第10話 暗号
「幸運か。今際の際に眠りこけていた親不孝者が?」
目覚めの日時を先送りにしたのは、どうせ生き遅れるなら同級生よりも先の未来を生きてやろうと、そう考えただけだ。だが母が逝って後悔しか残らなかった。
「少なくとも、ママはコールドスリープ装置に人生をかけたんだ。あたいは薪割りしてくるから、そこんとこよく考えな」
皐はカーボン製の斧を肩に担ぎ、モデルのように腰をくねらせながら外へ出ていった。
「良い尻だろ? 虫が入らないように、体にフィットしたパンツを履くんだ。初めて出会った夜もあの服装で、ウッカリついて来ちまったのさ」
「手伝わないのか?」
「足手まといだよ。で、来未ちゃんには告白せずじまいか?」
平次がにやけて尋ねる。
「逃げてきた。人間でないと彼女の口から聞いて、頭が真っ白になった」
「感がハズレたか。いらん気を持たせて悪かったな」
平次は年季の入った小型冷蔵庫から冷えたウィスキーボンボンを取り出すと、ひと粒こちらへ投げた。
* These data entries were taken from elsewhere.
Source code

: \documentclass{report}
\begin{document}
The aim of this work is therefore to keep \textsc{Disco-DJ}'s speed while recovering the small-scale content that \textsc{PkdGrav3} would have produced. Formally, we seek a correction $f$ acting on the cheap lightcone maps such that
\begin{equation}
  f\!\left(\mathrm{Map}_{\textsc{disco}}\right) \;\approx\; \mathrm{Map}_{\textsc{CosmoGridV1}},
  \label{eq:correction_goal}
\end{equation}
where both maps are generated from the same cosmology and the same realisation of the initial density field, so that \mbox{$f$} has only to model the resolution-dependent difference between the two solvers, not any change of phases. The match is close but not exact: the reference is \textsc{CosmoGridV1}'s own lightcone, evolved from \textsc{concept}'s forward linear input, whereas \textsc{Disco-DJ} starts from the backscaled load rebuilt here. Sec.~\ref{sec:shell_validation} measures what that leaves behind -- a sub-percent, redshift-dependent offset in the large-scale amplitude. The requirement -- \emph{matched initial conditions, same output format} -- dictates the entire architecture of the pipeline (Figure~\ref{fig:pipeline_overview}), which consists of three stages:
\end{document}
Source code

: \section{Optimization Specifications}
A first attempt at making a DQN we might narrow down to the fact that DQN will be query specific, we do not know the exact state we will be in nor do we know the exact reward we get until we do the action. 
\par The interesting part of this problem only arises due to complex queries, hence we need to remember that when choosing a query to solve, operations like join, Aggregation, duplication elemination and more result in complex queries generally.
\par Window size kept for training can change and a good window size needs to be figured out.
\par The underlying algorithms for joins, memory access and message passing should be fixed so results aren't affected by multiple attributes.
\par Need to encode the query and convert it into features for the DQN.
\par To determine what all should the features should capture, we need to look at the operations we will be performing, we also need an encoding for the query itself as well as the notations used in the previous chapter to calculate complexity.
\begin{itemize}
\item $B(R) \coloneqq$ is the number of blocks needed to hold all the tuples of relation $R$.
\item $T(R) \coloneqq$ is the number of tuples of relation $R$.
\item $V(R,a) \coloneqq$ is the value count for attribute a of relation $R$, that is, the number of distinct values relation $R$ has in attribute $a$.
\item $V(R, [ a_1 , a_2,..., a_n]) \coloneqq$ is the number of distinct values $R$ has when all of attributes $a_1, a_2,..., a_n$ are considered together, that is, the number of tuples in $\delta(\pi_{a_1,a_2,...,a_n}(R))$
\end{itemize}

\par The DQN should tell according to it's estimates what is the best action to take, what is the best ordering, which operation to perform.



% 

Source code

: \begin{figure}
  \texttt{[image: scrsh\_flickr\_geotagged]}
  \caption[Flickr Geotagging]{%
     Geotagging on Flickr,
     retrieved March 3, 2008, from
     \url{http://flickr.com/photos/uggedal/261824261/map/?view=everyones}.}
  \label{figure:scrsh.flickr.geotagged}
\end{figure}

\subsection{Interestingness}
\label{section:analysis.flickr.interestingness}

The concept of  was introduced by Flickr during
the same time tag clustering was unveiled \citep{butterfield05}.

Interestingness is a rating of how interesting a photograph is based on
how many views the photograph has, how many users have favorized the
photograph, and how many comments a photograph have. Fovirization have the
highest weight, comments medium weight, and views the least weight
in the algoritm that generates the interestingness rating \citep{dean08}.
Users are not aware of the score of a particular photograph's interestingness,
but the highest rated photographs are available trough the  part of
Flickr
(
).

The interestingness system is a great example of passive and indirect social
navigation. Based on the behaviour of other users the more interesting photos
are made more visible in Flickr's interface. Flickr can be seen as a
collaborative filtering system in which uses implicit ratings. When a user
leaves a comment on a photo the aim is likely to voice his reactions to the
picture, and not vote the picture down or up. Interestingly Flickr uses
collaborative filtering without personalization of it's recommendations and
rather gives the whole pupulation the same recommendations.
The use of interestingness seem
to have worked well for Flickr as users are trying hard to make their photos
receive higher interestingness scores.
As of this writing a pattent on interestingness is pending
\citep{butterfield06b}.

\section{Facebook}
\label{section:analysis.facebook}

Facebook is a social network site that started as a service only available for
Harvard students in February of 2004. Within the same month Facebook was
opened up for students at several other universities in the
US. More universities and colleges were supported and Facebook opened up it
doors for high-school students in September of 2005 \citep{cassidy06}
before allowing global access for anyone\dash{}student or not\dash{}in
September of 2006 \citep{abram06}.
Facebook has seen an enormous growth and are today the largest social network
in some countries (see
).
「よい機会だ、頭を冷やすさ。今日は別件で助言がほしい」
久し振りのウィスキーボンボンは、甘ったるい味がした。俺は事件の調査中であること、子供達が容疑者である事などを、包み隠さずに話し、スマホに収めた資料を平次に転送した。
彼は無言で画面をスクロールしていたが立ち上がり、小屋の外で濾過水をペットボトルに汲んできて一気に飲み干した。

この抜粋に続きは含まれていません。